6.3 Code: Using locks

Xv6 uses locks in many places to avoid races. As described above, kalloc (kernel/kalloc.c:69) and kfree (kernel/kalloc.c:47) form a good example. Try Exercises 1 and 2 to see what happens if those functions omit the locks. You’ll likely find that it’s difficult to trigger incorrect behavior, suggesting that it’s hard to reliably test whether code is free from locking errors and races. Xv6 may well have as-yet-undiscovered races.

A hard part about using locks is deciding how many locks to use and which data and invariants each lock should protect. There are a few basic principles. First, any time a variable can be written by one CPU at the same time that another CPU can read or write it, a lock should be used to keep the two operations from overlapping. Second, remember that locks protect invariants: if an invariant involves multiple memory locations, typically all of them need to be protected by a single lock to ensure the invariant is maintained.

The rules above say when locks are necessary but say nothing about when locks are unnecessary, and it is important for efficiency not to lock too much, because locks reduce parallelism. If parallelism isn’t important, then one could arrange to have only a single thread and not worry about locks. A simple kernel can do this on a multiprocessor by having a single lock that must be acquired on entering the kernel and released on exiting the kernel (though blocking system calls such as pipe reads or wait would pose a problem). Many uniprocessor operating systems have been converted to run on multiprocessors using this approach, sometimes called a “big kernel lock,” but the approach sacrifices parallelism: only one CPU can execute in the kernel at a time.
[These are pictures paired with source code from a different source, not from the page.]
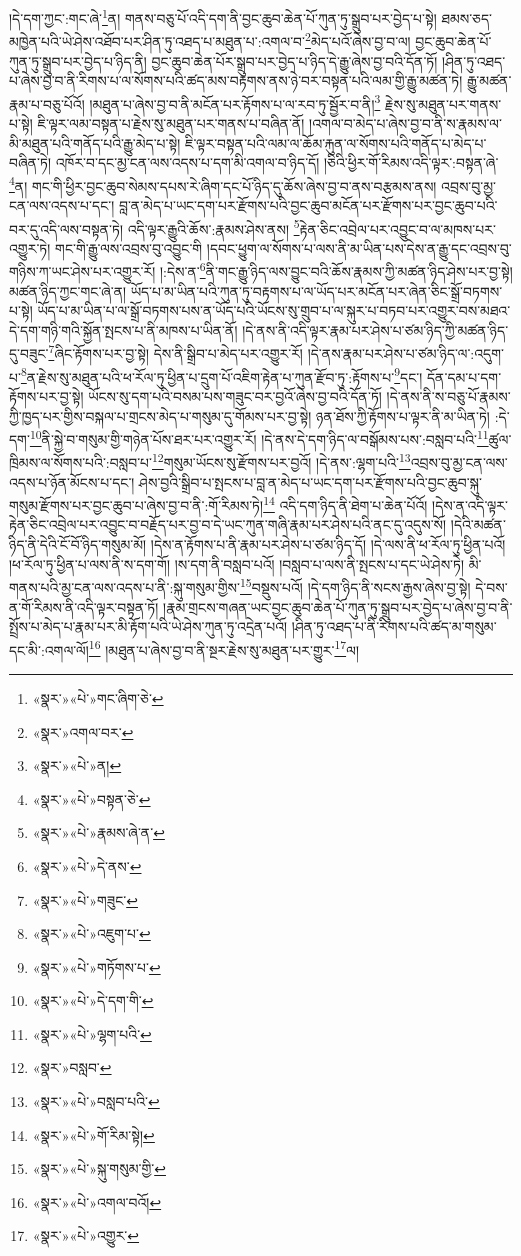 །དེ་དག་ཀྱང་:གང་ཞེ་\footnote{«སྣར་»«པེ་»གང་ཞིག་ཅེ་}ན། གནས་བཅུ་པོ་འདི་དག་ནི་བྱང་ཆུབ་ཆེན་པོ་ཀུན་ཏུ་སྒྲུབ་པར་བྱེད་པ་སྟེ། ཐམས་ཅད་མཁྱེན་པའི་ཡེ་ཤེས་འཐོབ་པར་ཤིན་ཏུ་འཐད་པ་མཐུན་པ་:འགལ་བ་\footnote{«སྣར་»འགལ་བར་}མེད་པའོ་ཞེས་བྱ་བ་ལ། བྱང་ཆུབ་ཆེན་པོ་ཀུན་ཏུ་སྒྲུབ་པར་བྱེད་པ་ཉིད་ནི། བྱང་ཆུབ་ཆེན་པོར་སྒྲུབ་པར་བྱེད་པ་ཉིད་དེ་རྒྱུ་ཞེས་བྱ་བའི་དོན་ཏོ། །ཤིན་ཏུ་འཐད་པ་ཞེས་བྱ་བ་ནི་རིགས་པ་ལ་སོགས་པའི་ཚད་མས་བརྟགས་ནས་ཉེ་བར་བསྟན་པའི་ལམ་གྱི་རྒྱུ་མཚན་ཏེ། རྒྱུ་མཚན་རྣམ་པ་བཅུ་པོའོ། །མཐུན་པ་ཞེས་བྱ་བ་ནི་མངོན་པར་རྟོགས་པ་ལ་རབ་ཏུ་སྦྱོར་བ་ནི།\footnote{«སྣར་»«པེ་»ན།} རྗེས་སུ་མཐུན་པར་གནས་པ་སྟེ། ཇི་ལྟར་ལམ་བསྟན་པ་རྗེས་སུ་མཐུན་པར་གནས་པ་བཞིན་ནོ། །འགལ་བ་མེད་པ་ཞེས་བྱ་བ་ནི་ས་རྣམས་ལ་མི་མཐུན་པའི་གནོད་པའི་རྒྱུ་མེད་པ་སྟེ། ཇི་ལྟར་བསྟན་པའི་ལམ་ལ་ཆོམ་རྐུན་ལ་སོགས་པའི་གནོད་པ་མེད་པ་བཞིན་ཏེ། འཁོར་བ་དང་མྱ་ངན་ལས་འདས་པ་དག་མི་འགལ་བ་ཉིད་དོ། །ཅིའི་ཕྱིར་གོ་རིམས་འདི་ལྟར་:བསྟན་ཞེ་\footnote{«སྣར་»«པེ་»བསྟན་ཅེ་}ན། གང་གི་ཕྱིར་བྱང་ཆུབ་སེམས་དཔས་རེ་ཞིག་དང་པོ་ཉིད་དུ་ཆོས་ཞེས་བྱ་བ་ནས་བརྩམས་ནས། འབྲས་བུ་མྱ་ངན་ལས་འདས་པ་དང་། བླ་ན་མེད་པ་ཡང་དག་པར་རྫོགས་པའི་བྱང་ཆུབ་མངོན་པར་རྫོགས་པར་བྱང་ཆུབ་པའི་བར་དུ་འདི་ལས་བསྟན་ཏེ། འདི་ལྟར་རྒྱུའི་ཆོས་:རྣམས་ཤེས་ནས། \footnote{«སྣར་»«པེ་»རྣམས་ཞེ་ན་}རྟེན་ཅིང་འབྲེལ་པར་འབྱུང་བ་ལ་མཁས་པར་འགྱུར་ཏེ། གང་གི་རྒྱུ་ལས་འབྲས་བུ་འབྱུང་གི །དབང་ཕྱུག་ལ་སོགས་པ་ལས་ནི་མ་ཡིན་པས་དེས་ན་རྒྱུ་དང་འབྲས་བུ་གཉིས་ཀ་ཡང་ཤེས་པར་འགྱུར་རོ། །:དེས་ན་\footnote{«སྣར་»«པེ་»དེ་ནས་}ནི་གང་རྒྱུ་ཉིད་ལས་བྱུང་བའི་ཆོས་རྣམས་ཀྱི་མཚན་ཉིད་ཤེས་པར་བྱ་སྟེ། མཚན་ཉིད་ཀྱང་གང་ཞེ་ན། ཡོད་པ་མ་ཡིན་པའི་ཀུན་ཏུ་བརྟགས་པ་ལ་ཡོད་པར་མངོན་པར་ཞེན་ཅིང་སྒྲོ་བཏགས་པ་སྟེ། ཡོད་པ་མ་ཡིན་པ་ལ་སྒྲོ་བཏགས་པས་ན་ཡོད་པའི་ཡོངས་སུ་གྲུབ་པ་ལ་སྐུར་པ་བཏབ་པར་འགྱུར་བས་མཐའ་དེ་དག་གཉི་གའི་སྐྱོན་སྤངས་པ་ནི་མཁས་པ་ཡིན་ནོ། །དེ་ནས་ནི་འདི་ལྟར་རྣམ་པར་ཤེས་པ་ཙམ་ཉིད་ཀྱི་མཚན་ཉིད་དུ་བཟུང་\footnote{«སྣར་»«པེ་»གཟུང་}ཞིང་རྟོགས་པར་བྱ་སྟེ། དེས་ནི་སྒྲིབ་པ་མེད་པར་འགྱུར་རོ། །དེ་ནས་རྣམ་པར་ཤེས་པ་ཙམ་ཉིད་ལ་:འདུག་པ་\footnote{«སྣར་»«པེ་»འཇུག་པ་}ན་རྗེས་སུ་མཐུན་པའི་ཕ་རོལ་ཏུ་ཕྱིན་པ་དྲུག་པོ་འཇིག་རྟེན་པ་ཀུན་རྫོབ་ཏུ་:རྟོགས་པ་\footnote{«སྣར་»«པེ་»གཏོགས་པ་}དང་། དོན་དམ་པ་དག་རྟོགས་པར་བྱ་སྟེ། ཡོངས་སུ་དག་པའི་བསམ་པས་གཟུང་བར་བྱའོ་ཞེས་བྱ་བའི་དོན་ཏོ། །དེ་ནས་ནི་ས་བཅུ་པོ་རྣམས་ཀྱི་ཁྱད་པར་གྱིས་བསྐལ་པ་གྲངས་མེད་པ་གསུམ་དུ་གོམས་པར་བྱ་སྟེ། ཉན་ཐོས་ཀྱི་རྟོགས་པ་ལྟར་ནི་མ་ཡིན་ཏེ། :དེ་དག་\footnote{«སྣར་»«པེ་»དེ་དག་གི་}ནི་སྐྱེ་བ་གསུམ་གྱི་གཉེན་པོས་ཐར་པར་འགྱུར་རོ། །དེ་ནས་དེ་དག་ཉིད་ལ་བསྒོམས་པས་:བསླབ་པའི་\footnote{«སྣར་»«པེ་»ལྷག་པའི་}ཚུལ་ཁྲིམས་ལ་སོགས་པའི་:བསླབ་པ་\footnote{«སྣར་»བསླབ་}གསུམ་ཡོངས་སུ་རྫོགས་པར་བྱའོ། །དེ་ནས་:ལྷག་པའི་\footnote{«སྣར་»«པེ་»བསླབ་པའི་}འབྲས་བུ་མྱ་ངན་ལས་འདས་པ་ཉོན་མོངས་པ་དང་། ཤེས་བྱའི་སྒྲིབ་པ་སྤངས་པ་བླ་ན་མེད་པ་ཡང་དག་པར་རྫོགས་པའི་བྱང་ཆུབ་སྐུ་གསུམ་རྫོགས་པར་བྱང་ཆུབ་པ་ཞེས་བྱ་བ་ནི་:གོ་རིམས་ཏེ།\footnote{«སྣར་»«པེ་»གོ་རིམ་སྟེ།} འདི་དག་ཉིད་ནི་ཐེག་པ་ཆེན་པོའོ། །དེས་ན་འདི་ལྟར་རྟེན་ཅིང་འབྲེལ་པར་འབྱུང་བ་བརྗོད་པར་བྱ་བ་དེ་ཡང་ཀུན་གཞི་རྣམ་པར་ཤེས་པའི་ནང་དུ་འདུས་སོ། །དེའི་མཚན་ཉིད་ནི་དེའི་ངོ་བོ་ཉིད་གསུམ་མོ། །དེས་ན་རྟོགས་པ་ནི་རྣམ་པར་ཤེས་པ་ཙམ་ཉིད་དོ། །དེ་ལས་ནི་ཕ་རོལ་ཏུ་ཕྱིན་པའོ། །ཕ་རོལ་ཏུ་ཕྱིན་པ་ལས་ནི་ས་དག་གོ། །ས་དག་ནི་བསླབ་པའོ། །བསླབ་པ་ལས་ནི་སྤངས་པ་དང་ཡེ་ཤེས་ཏེ། མི་གནས་པའི་མྱ་ངན་ལས་འདས་པ་ནི་:སྐུ་གསུམ་གྱིས་\footnote{«སྣར་»«པེ་»སྐུ་གསུམ་གྱི་}བསྡུས་པའོ། །དེ་དག་ཉིད་ནི་སངས་རྒྱས་ཞེས་བྱ་སྟེ། དེ་བས་ན་གོ་རིམས་ནི་འདི་ལྟར་བསྟན་ཏོ། །རྣམ་གྲངས་གཞན་ཡང་བྱང་ཆུབ་ཆེན་པོ་ཀུན་ཏུ་སྒྲུབ་པར་བྱེད་པ་ཞེས་བྱ་བ་ནི་སྤྲོས་པ་མེད་པ་རྣམ་པར་མི་རྟོག་པའི་ཡེ་ཤེས་ཀུན་ཏུ་འདྲེན་པའོ། །ཤིན་ཏུ་འཐད་པ་ནི་རིགས་པའི་ཚད་མ་གསུམ་དང་མི་:འགལ་ལོ།\footnote{«སྣར་»«པེ་»འགལ་བའོ།} །མཐུན་པ་ཞེས་བྱ་བ་ནི་སྔར་རྗེས་སུ་མཐུན་པར་གྱུར་\footnote{«སྣར་»«པེ་»འགྱུར་}ལ།  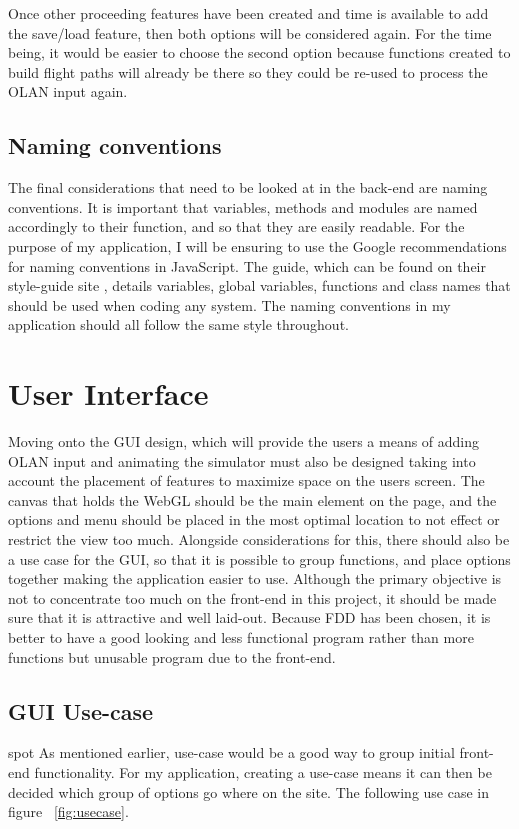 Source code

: Once other proceeding features have been created and time is available to add the save/load feature, then both options will be considered again. For the time being, it would be easier to choose the second option because functions created to build flight paths will already be there so they could be re-used to process the OLAN input again.

\clearpage

\subsection{Naming conventions}
The final considerations that need to be looked at in the back-end are naming conventions. It is important that variables, methods and modules are named accordingly to their function, and so that they are easily readable. For the purpose of my application, I will be ensuring to use the Google recommendations for naming conventions in JavaScript. The guide, which can be found on their style-guide site \cite{google_javascript}, details variables, global variables, functions and class names that should be used when coding any system. The naming conventions in my application should all follow the same style throughout.

\section{User Interface}
Moving onto the GUI design, which will provide the users a means of adding OLAN input and animating the simulator must also be designed taking into account the placement of features to maximize space on the users screen. The canvas that holds the WebGL should be the main element on the page, and the options and menu should be placed in the most optimal location to not effect or restrict the view too much. Alongside considerations for this, there should also be a use case for the GUI, so that it is possible to group functions, and place options together making the application easier to use. Although the primary objective is not to concentrate too much on the front-end in this project, it should be made sure that it is attractive and well laid-out. Because FDD has been chosen, it is better to have a good looking and less functional program rather than more functions but unusable program due to the front-end.

\subsection{GUI Use-case}spot
As mentioned earlier, use-case would be a good way to group initial front-end functionality. For my application, creating a use-case means it can then be decided which group of options go where on the site. The following use case in figure ~\ref{fig:usecase}.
If the kernel does any heavy computation, it would be more efficient to use a larger set of more fine-grained locks, so that the kernel could execute on multiple CPUs simultaneously.

As an example of coarse-grained locking, xv6’s kalloc.c allocator has a single free list protected by a single lock. If multiple processes on different CPUs try to allocate pages at the same time, each will have to wait for its turn by spinning in acquire. Spinning wastes CPU time, since it’s not useful work. If contention for the lock wasted a significant fraction of CPU time, perhaps performance could be improved by changing the allocator design to have multiple free lists, each with its own lock, to allow truly parallel allocation.

As an example of fine-grained locking, xv6 has a separate lock for each file, so that processes that manipulate different files can often proceed without waiting for each other’s locks. The file locking scheme could be made even more fine-grained if one wanted to allow processes to simultaneously write different areas of the same file. Ultimately lock granularity decisions need to be driven by performance measurements as well as complexity considerations.

As subsequent chapters explain each part of xv6, they will mention examples of xv6’s use of locks to deal with concurrency. As a preview, Figure 6.3 lists all of the locks in xv6.

Lock Description
bcache.lock Protects allocation of block buffer cache entries
cons.lock Serializes access to console hardware, avoids intermixed output
ftable.lock Serializes allocation of a struct file in file table
itable.lock Protects allocation of in-memory inode entries
vdisk_lock Serializes access to disk hardware and queue of DMA descriptors
kmem.lock Serializes allocation of memory
log.lock Serializes operations on the transaction log
pipe’s pi->lock Serializes operations on each pipe
pid_lock Serializes increments of next_pid
proc’s p->lock Serializes changes to process’s state
wait_lock Helps wait avoid lost wakeups
tickslock Serializes operations on the ticks counter
inode’s ip->lock Serializes operations on each inode and its content
buf’s b->lock Serializes operations on each block buffer
Figure 6.3: Locks in xv6